- TASK DIRECTIONS -
Read through the records. Copy each line that has the word "school".

- RECORD SET -
◆ ◆ ◆

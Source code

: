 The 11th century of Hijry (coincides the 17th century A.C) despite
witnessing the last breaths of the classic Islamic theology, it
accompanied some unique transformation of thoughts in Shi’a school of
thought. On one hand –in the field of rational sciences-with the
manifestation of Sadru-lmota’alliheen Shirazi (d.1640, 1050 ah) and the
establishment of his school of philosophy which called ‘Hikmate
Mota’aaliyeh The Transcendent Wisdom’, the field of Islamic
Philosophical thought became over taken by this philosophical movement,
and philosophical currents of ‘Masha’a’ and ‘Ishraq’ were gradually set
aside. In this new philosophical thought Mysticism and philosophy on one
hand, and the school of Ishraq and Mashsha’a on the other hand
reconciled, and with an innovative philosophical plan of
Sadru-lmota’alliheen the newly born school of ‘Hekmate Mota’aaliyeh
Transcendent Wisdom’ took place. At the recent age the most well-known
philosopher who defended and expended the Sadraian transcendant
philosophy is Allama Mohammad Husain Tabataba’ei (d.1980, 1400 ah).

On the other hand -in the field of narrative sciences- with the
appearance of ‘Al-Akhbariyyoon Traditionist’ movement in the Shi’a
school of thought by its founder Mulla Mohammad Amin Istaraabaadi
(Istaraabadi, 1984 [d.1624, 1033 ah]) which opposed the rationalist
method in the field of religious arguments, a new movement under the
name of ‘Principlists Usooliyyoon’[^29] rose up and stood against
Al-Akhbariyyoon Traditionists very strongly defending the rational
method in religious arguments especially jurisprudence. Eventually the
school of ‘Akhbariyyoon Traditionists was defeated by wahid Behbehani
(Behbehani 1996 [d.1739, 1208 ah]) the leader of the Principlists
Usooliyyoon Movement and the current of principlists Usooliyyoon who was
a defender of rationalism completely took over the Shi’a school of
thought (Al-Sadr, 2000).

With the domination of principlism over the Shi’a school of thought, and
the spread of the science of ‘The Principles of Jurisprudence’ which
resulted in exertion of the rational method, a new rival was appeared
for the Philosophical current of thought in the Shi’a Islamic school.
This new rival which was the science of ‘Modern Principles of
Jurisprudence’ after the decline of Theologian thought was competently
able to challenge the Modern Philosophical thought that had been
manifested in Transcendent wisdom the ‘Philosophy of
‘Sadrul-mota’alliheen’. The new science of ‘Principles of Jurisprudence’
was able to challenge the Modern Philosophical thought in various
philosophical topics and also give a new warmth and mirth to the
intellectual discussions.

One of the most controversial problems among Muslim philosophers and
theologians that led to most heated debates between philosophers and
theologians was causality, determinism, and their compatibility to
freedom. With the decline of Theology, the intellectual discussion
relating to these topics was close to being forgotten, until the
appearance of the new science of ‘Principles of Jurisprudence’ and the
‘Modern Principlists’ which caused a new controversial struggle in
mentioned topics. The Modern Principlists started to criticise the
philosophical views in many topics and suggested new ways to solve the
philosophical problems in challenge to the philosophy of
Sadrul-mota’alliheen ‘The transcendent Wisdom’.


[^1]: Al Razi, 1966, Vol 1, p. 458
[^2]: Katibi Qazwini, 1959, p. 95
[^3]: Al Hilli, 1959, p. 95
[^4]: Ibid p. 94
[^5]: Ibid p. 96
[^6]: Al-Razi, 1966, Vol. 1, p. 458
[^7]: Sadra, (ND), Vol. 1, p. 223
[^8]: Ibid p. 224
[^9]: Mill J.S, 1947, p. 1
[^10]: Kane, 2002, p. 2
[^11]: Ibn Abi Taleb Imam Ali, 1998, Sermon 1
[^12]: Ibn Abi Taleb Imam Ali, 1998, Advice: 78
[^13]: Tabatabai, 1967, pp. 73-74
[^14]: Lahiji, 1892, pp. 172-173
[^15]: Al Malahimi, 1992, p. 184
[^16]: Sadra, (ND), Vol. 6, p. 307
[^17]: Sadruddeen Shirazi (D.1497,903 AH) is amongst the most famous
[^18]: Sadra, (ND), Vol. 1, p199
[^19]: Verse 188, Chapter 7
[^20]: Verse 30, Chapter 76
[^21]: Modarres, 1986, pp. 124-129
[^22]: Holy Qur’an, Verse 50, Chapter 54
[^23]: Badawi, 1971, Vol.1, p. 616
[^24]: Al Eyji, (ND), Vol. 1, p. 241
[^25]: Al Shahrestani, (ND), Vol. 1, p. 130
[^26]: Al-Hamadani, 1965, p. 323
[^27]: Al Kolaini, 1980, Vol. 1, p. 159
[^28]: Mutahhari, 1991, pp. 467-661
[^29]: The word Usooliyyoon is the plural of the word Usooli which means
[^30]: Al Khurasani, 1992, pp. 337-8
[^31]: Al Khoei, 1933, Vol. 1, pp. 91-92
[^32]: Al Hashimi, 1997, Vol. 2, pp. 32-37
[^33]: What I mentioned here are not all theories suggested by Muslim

◆ ◆ ◆

- PROBLEM SOLUTION -
accompanied some unique transformation of thoughts in Shi’a school of
establishment of his school of philosophy which called ‘Hikmate
hand, and the school of Ishraq and Mashsha’a on the other hand
Sadru-lmota’alliheen the newly born school of ‘Hekmate Mota’aaliyeh
school of thought by its founder Mulla Mohammad Amin Istaraabaadi
school of ‘Akhbariyyoon Traditionists was defeated by wahid Behbehani
a defender of rationalism completely took over the Shi’a school of
With the domination of principlism over the Shi’a school of thought, and
for the Philosophical current of thought in the Shi’a Islamic school.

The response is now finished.